[Items listed in a dataset]
▬▬▬▬▬▬
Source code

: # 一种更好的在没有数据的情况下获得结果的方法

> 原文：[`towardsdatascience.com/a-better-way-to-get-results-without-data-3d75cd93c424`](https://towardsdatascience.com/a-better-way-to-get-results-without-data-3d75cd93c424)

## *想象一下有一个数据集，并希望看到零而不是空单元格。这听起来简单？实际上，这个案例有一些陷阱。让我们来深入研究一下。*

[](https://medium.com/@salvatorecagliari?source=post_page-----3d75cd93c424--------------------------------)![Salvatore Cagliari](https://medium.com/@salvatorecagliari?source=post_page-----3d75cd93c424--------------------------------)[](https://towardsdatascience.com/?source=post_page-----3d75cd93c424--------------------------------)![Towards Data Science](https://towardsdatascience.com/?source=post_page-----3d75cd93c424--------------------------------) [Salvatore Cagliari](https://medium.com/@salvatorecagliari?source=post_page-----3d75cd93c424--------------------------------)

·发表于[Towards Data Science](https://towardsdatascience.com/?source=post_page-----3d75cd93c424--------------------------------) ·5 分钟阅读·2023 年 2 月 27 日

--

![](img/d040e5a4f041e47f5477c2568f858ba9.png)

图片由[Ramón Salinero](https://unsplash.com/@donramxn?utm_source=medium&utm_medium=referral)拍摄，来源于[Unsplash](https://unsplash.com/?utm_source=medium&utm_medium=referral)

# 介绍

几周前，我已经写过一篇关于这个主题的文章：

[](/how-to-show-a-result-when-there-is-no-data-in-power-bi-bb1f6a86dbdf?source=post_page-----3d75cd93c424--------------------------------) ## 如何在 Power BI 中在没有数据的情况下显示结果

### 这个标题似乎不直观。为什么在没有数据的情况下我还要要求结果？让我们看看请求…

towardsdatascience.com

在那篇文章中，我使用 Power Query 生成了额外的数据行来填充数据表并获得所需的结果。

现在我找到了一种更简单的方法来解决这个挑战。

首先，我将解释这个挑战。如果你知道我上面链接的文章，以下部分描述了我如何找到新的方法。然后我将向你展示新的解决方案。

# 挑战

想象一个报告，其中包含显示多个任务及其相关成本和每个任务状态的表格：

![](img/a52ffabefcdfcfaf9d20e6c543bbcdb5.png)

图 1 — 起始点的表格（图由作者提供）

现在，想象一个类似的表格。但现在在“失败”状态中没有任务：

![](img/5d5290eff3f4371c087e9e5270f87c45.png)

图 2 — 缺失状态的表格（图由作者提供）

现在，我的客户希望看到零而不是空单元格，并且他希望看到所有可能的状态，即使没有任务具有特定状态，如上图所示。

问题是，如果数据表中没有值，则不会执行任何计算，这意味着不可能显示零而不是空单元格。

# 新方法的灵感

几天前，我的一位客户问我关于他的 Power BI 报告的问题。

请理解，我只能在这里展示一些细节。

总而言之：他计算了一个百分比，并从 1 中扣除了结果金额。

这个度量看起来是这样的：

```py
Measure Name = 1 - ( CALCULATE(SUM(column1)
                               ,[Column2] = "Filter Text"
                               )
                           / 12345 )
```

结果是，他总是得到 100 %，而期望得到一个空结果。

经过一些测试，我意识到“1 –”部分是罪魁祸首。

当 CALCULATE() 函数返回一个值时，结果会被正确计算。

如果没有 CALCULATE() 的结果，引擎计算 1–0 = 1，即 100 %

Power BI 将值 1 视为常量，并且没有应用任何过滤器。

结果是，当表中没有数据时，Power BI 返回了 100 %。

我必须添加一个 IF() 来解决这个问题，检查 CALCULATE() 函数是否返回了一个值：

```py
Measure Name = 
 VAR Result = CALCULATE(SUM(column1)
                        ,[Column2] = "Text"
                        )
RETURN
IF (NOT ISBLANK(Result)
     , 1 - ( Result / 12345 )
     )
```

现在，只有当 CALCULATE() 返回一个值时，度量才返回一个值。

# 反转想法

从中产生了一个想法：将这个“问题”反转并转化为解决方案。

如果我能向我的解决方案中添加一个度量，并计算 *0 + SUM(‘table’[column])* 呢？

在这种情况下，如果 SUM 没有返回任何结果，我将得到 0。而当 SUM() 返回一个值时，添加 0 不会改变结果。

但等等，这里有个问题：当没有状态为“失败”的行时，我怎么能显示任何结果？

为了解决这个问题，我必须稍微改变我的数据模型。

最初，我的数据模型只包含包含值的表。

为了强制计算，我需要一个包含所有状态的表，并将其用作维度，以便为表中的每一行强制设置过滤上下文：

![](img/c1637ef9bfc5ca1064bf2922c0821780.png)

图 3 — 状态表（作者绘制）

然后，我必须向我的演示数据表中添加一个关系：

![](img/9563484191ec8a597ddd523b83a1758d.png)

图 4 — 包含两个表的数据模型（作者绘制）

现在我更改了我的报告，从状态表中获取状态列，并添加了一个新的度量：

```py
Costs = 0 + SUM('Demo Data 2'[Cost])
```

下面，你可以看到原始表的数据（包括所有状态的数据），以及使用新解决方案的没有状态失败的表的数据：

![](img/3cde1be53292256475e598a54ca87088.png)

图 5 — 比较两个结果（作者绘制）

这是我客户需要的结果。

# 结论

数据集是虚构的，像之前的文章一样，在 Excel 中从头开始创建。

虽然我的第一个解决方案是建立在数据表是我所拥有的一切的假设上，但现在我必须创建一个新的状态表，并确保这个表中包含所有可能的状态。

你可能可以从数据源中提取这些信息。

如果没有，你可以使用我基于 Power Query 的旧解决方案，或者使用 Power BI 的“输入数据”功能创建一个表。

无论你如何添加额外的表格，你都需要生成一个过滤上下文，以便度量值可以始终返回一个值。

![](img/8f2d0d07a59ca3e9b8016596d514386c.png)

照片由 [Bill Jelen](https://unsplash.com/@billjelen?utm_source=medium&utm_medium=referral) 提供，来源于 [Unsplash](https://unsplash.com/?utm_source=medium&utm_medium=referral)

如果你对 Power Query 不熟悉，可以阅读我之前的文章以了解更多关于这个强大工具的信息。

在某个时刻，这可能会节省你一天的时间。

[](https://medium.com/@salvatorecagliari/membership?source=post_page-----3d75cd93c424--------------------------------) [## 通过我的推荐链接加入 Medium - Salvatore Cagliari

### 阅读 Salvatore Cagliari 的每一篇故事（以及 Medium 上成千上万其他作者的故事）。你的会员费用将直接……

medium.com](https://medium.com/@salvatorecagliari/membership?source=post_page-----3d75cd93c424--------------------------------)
▬▬▬▬▬▬
■ **What the task requires**: Exactly one number is the answer: how many lines of the entries contain the string "Measure".

■ **Answer**: 2